Stored entries:
'''
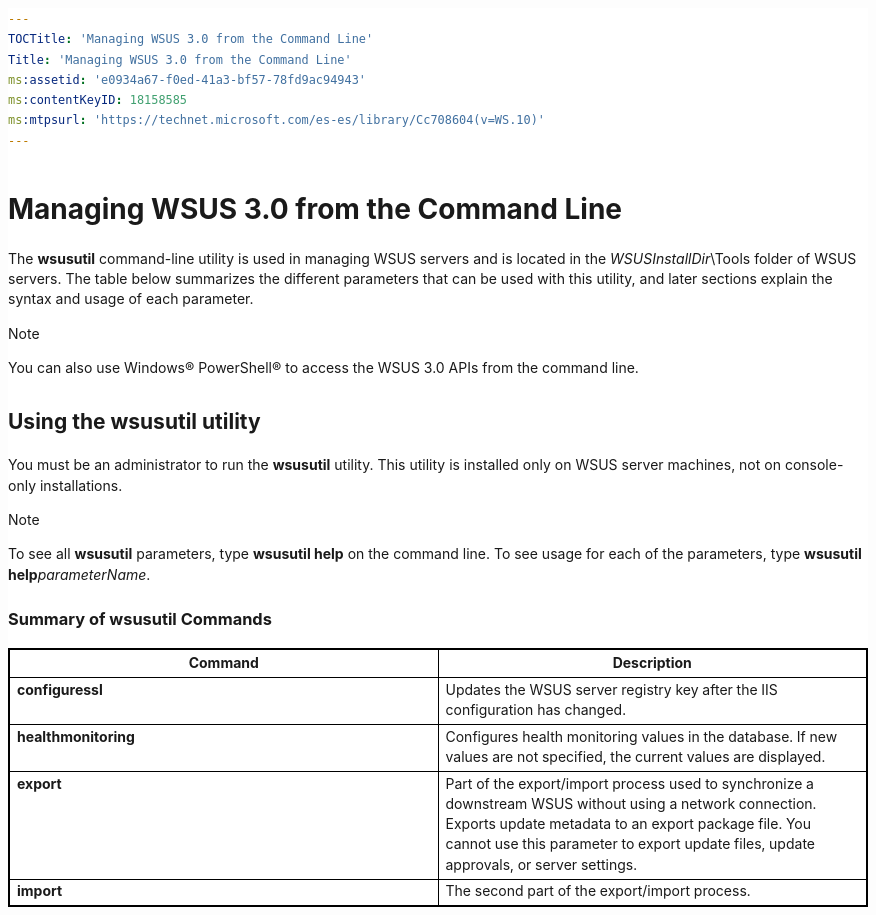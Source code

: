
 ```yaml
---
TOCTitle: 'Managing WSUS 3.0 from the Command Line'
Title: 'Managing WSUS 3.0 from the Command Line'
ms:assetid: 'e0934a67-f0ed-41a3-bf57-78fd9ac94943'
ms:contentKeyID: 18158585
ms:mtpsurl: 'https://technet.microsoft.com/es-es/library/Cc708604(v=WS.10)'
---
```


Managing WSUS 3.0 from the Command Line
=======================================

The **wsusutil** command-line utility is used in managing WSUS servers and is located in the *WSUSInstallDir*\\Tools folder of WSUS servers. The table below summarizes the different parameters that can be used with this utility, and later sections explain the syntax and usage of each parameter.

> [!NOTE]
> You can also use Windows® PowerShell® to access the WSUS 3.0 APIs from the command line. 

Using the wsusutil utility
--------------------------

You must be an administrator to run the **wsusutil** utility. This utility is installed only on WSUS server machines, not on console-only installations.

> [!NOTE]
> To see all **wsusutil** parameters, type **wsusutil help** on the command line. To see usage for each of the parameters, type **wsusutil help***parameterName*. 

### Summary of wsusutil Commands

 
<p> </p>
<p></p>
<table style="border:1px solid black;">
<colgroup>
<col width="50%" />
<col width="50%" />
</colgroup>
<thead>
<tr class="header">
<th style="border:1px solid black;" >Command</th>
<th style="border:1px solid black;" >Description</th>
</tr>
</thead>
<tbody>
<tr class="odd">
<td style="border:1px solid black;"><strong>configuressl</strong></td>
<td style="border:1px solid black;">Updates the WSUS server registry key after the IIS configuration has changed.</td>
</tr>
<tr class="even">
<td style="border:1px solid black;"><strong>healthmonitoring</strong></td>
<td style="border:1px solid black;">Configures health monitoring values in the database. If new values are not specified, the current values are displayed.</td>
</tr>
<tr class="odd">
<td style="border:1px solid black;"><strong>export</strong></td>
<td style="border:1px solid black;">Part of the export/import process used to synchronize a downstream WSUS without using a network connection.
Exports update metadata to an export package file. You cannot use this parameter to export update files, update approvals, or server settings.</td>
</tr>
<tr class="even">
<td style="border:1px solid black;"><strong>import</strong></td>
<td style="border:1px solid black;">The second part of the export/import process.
'''
'''
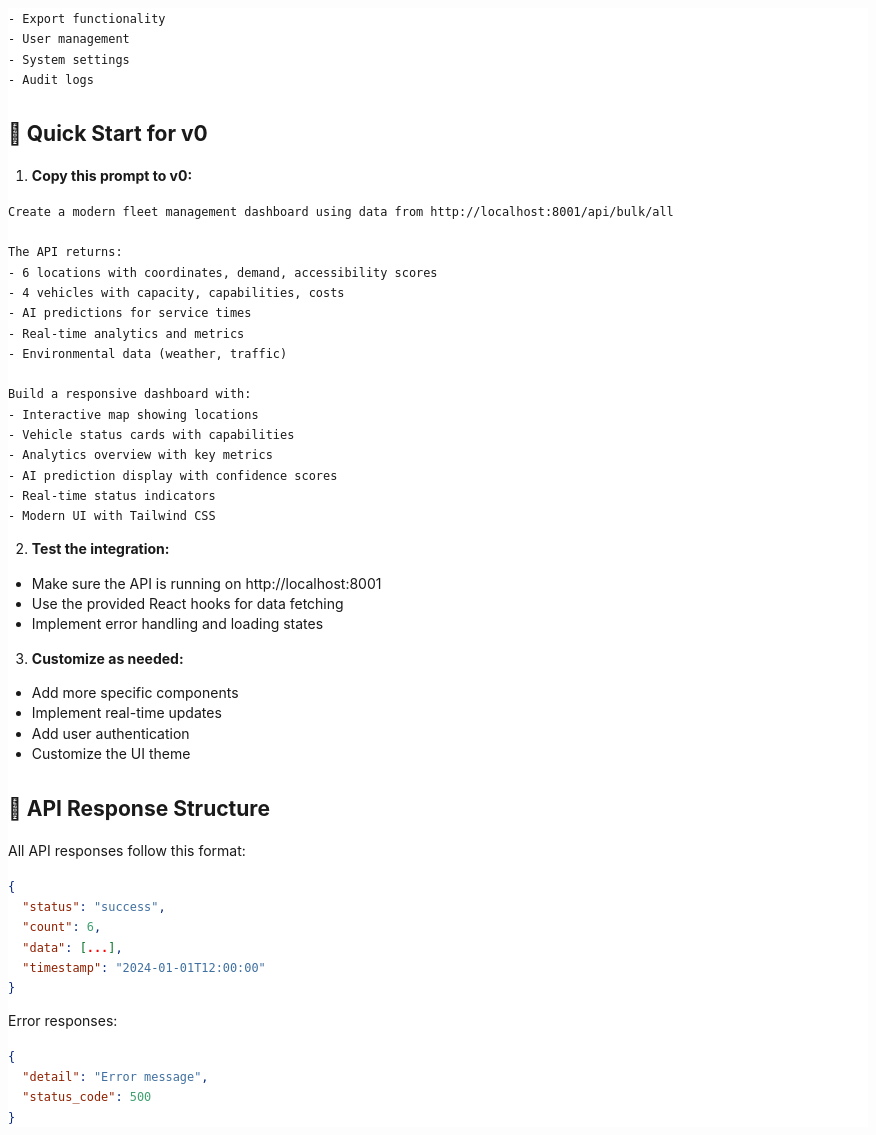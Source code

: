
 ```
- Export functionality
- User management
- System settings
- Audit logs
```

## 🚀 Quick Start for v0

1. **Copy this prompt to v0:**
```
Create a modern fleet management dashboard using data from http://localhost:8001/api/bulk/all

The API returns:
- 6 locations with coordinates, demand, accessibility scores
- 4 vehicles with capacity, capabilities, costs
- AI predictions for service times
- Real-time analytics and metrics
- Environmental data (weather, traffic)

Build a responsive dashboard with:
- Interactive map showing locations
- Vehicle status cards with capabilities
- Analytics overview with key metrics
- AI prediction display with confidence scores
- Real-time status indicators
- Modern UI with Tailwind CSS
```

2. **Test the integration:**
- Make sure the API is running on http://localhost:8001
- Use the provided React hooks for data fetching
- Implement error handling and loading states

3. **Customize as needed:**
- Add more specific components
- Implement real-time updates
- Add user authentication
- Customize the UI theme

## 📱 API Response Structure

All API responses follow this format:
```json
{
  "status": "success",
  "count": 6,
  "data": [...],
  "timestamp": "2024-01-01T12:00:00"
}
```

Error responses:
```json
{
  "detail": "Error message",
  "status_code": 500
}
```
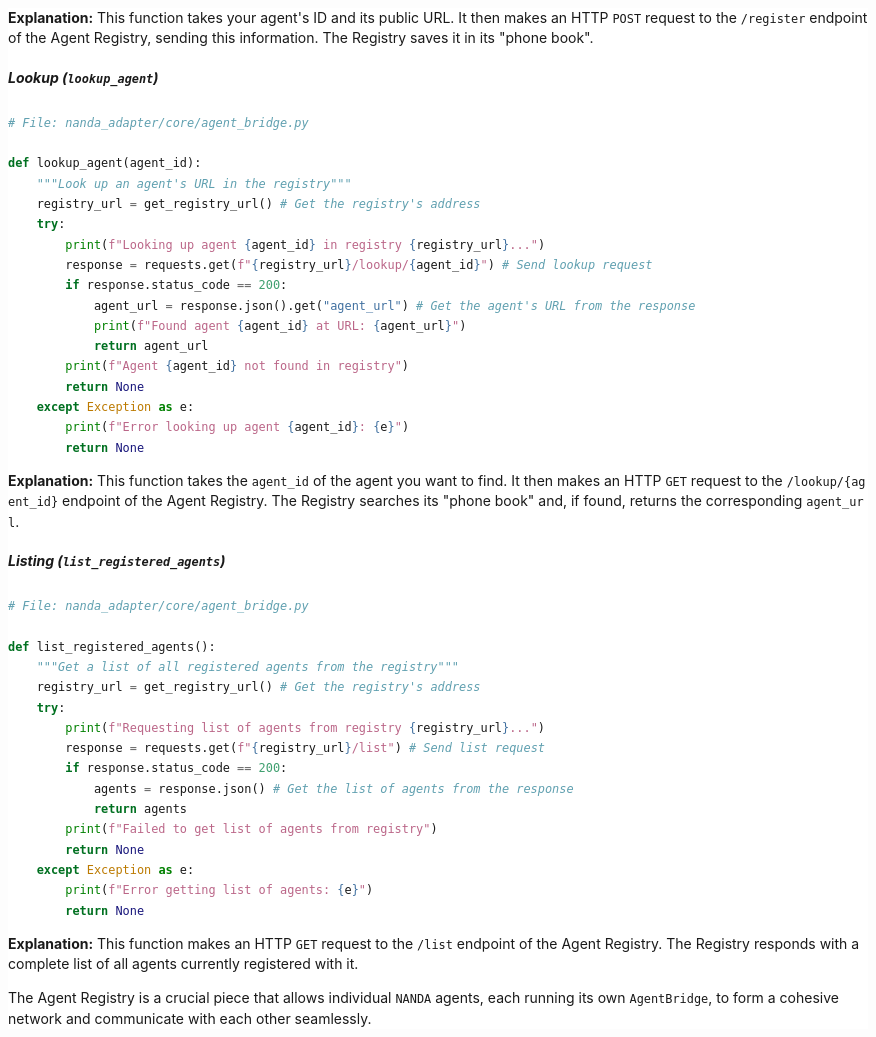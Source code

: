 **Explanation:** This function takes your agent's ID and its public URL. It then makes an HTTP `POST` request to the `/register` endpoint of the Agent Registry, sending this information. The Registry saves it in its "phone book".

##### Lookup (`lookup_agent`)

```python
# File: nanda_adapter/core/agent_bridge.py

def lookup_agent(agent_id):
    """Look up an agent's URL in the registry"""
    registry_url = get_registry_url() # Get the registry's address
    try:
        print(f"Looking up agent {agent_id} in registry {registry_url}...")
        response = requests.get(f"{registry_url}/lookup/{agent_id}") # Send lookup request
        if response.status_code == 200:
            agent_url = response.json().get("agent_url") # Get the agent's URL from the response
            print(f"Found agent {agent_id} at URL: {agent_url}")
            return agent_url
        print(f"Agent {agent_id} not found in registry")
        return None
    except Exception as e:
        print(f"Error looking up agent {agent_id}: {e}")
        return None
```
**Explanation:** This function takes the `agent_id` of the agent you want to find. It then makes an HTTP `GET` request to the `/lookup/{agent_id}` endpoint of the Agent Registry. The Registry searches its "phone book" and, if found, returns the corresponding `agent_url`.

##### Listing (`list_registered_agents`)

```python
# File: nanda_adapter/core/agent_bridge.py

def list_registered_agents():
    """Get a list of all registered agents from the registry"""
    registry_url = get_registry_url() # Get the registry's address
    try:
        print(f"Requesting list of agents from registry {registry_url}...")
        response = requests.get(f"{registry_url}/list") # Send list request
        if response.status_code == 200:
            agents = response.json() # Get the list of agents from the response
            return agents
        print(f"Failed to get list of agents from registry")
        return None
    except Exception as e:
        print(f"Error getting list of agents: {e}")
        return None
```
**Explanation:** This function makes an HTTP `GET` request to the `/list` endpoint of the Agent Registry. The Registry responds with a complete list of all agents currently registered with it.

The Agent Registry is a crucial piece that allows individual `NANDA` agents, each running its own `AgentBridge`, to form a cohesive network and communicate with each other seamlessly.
'''
'''
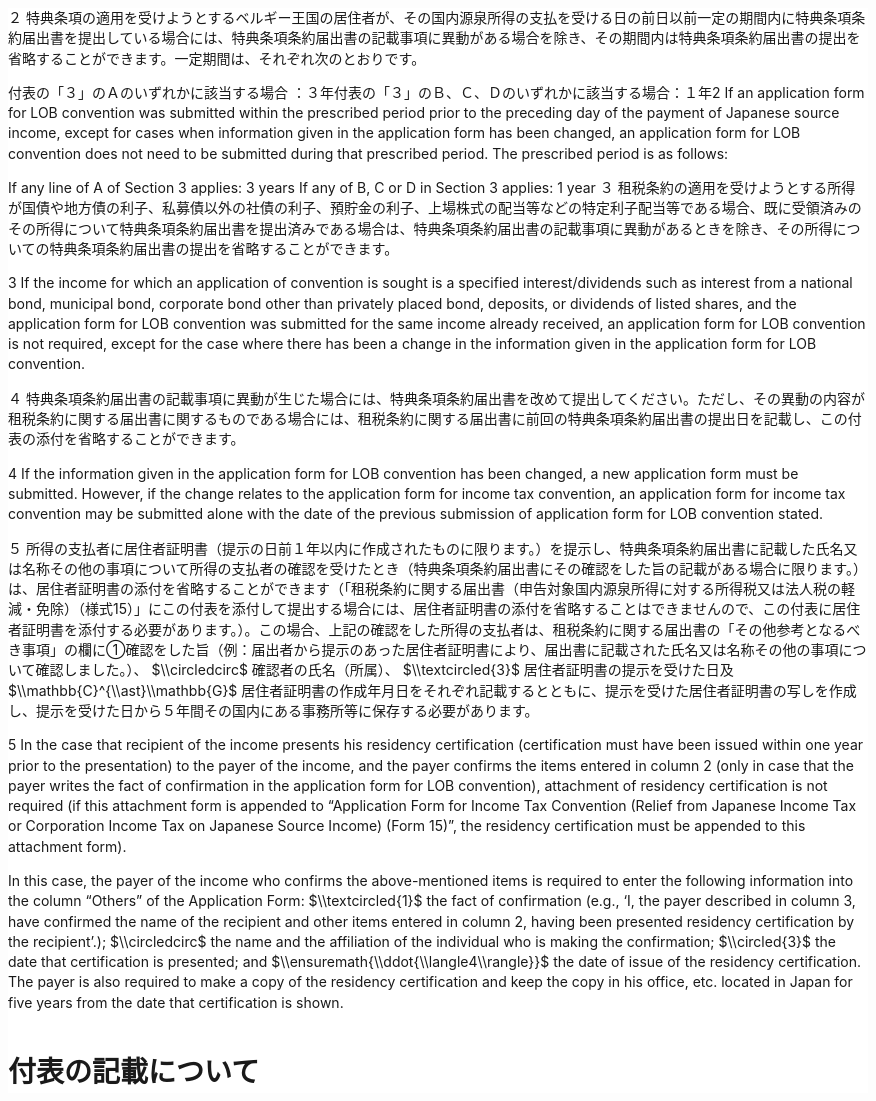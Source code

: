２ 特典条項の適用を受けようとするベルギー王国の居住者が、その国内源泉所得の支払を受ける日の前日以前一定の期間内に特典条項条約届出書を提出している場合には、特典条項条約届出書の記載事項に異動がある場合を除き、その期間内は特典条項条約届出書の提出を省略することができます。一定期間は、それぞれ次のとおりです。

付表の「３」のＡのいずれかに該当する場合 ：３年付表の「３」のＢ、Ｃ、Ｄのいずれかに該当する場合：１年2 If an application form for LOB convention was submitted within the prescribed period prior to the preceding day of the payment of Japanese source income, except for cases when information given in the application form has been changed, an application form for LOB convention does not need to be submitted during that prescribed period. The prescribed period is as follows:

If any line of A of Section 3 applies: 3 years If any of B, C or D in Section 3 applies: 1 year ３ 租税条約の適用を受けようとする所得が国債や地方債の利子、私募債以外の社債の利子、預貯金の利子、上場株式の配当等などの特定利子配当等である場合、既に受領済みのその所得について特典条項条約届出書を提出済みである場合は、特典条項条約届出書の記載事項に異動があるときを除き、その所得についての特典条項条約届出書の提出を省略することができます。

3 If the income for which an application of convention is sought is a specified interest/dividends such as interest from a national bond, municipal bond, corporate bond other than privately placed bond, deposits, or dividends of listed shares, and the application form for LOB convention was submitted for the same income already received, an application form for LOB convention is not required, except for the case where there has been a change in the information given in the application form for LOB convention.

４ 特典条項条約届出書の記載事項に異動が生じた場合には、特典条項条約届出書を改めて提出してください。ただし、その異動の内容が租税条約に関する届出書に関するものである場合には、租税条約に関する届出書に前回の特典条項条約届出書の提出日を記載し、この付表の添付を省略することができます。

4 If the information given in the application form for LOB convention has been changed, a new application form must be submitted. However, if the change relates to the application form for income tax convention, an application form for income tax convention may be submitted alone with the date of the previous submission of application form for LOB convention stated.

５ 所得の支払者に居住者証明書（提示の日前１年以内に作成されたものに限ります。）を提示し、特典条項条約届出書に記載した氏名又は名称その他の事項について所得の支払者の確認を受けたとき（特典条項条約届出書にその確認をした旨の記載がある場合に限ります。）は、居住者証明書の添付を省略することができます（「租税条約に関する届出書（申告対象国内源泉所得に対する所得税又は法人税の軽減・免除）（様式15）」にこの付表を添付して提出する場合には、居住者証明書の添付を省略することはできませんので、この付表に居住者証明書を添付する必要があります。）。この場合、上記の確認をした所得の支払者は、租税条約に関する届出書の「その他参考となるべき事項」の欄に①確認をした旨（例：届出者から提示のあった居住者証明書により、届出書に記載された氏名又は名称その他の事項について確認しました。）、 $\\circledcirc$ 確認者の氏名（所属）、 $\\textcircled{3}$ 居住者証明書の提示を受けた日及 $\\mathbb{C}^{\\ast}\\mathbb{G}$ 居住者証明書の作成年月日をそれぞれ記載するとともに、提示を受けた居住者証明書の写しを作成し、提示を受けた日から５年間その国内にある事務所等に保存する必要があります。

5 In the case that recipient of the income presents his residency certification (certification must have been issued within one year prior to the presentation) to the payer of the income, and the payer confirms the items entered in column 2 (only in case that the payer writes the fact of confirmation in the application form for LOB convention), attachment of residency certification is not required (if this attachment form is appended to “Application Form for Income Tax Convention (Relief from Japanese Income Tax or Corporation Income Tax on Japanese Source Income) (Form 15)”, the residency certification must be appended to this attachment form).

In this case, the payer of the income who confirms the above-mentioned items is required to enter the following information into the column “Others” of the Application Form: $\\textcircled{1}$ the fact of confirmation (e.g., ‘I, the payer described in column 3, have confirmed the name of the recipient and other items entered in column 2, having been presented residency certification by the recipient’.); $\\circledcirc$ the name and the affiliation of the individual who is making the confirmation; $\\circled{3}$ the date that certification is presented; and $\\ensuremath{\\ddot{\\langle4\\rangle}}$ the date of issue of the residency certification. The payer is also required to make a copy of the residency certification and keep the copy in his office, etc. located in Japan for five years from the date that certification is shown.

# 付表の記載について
'''
Activity -
In the records above, how many lines contain the string "Implement"? Reply with the number only.

Completed task -
2